Dataset excerpts:
Content starts

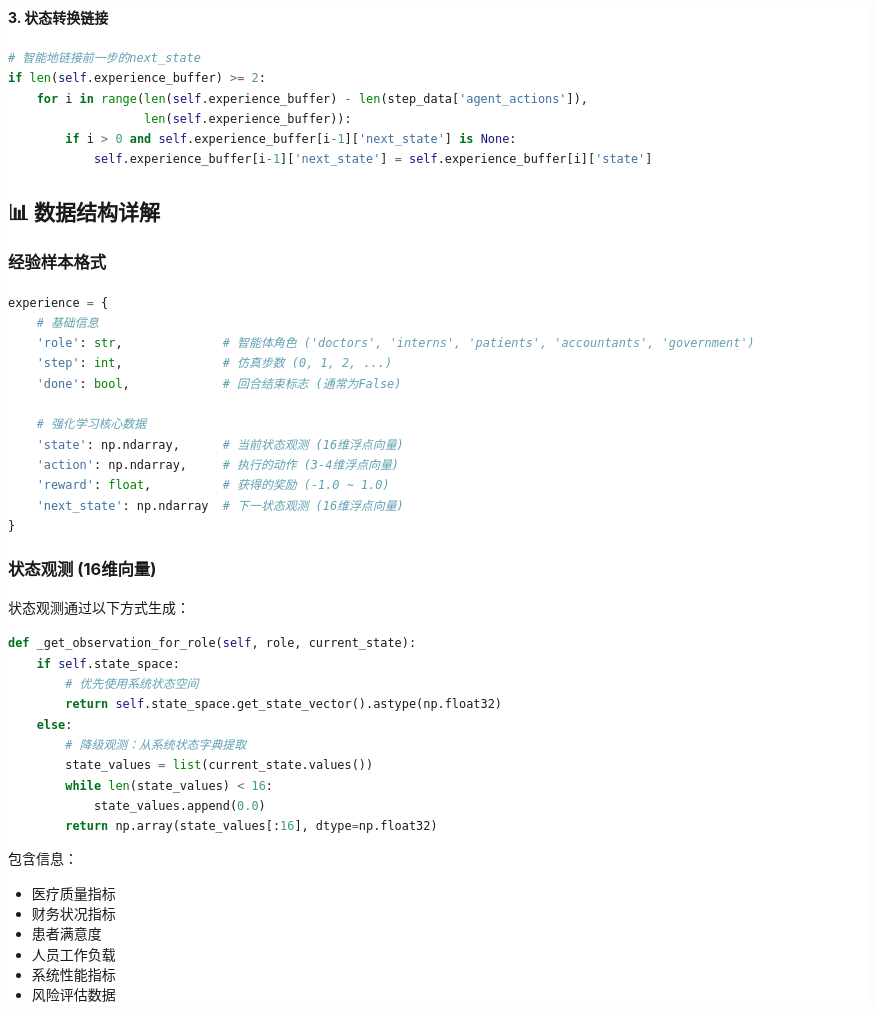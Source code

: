 #### 3. 状态转换链接
```python
# 智能地链接前一步的next_state
if len(self.experience_buffer) >= 2:
    for i in range(len(self.experience_buffer) - len(step_data['agent_actions']), 
                   len(self.experience_buffer)):
        if i > 0 and self.experience_buffer[i-1]['next_state'] is None:
            self.experience_buffer[i-1]['next_state'] = self.experience_buffer[i]['state']
```

## 📊 数据结构详解

### 经验样本格式

```python
experience = {
    # 基础信息
    'role': str,              # 智能体角色 ('doctors', 'interns', 'patients', 'accountants', 'government')
    'step': int,              # 仿真步数 (0, 1, 2, ...)
    'done': bool,             # 回合结束标志 (通常为False)
    
    # 强化学习核心数据
    'state': np.ndarray,      # 当前状态观测 (16维浮点向量)
    'action': np.ndarray,     # 执行的动作 (3-4维浮点向量)
    'reward': float,          # 获得的奖励 (-1.0 ~ 1.0)
    'next_state': np.ndarray  # 下一状态观测 (16维浮点向量)
}
```

### 状态观测 (16维向量)

状态观测通过以下方式生成：

```python
def _get_observation_for_role(self, role, current_state):
    if self.state_space:
        # 优先使用系统状态空间
        return self.state_space.get_state_vector().astype(np.float32)
    else:
        # 降级观测：从系统状态字典提取
        state_values = list(current_state.values())
        while len(state_values) < 16:
            state_values.append(0.0)
        return np.array(state_values[:16], dtype=np.float32)
```

包含信息：
- 医疗质量指标
- 财务状况指标
- 患者满意度
- 人员工作负载
- 系统性能指标
- 风险评估数据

Content ends

From the entries above, return each line with the word "role" in it.

__Finished task__.
    'role': str,              # 智能体角色 ('doctors', 'interns', 'patients', 'accountants', 'government')
def _get_observation_for_role(self, role, current_state):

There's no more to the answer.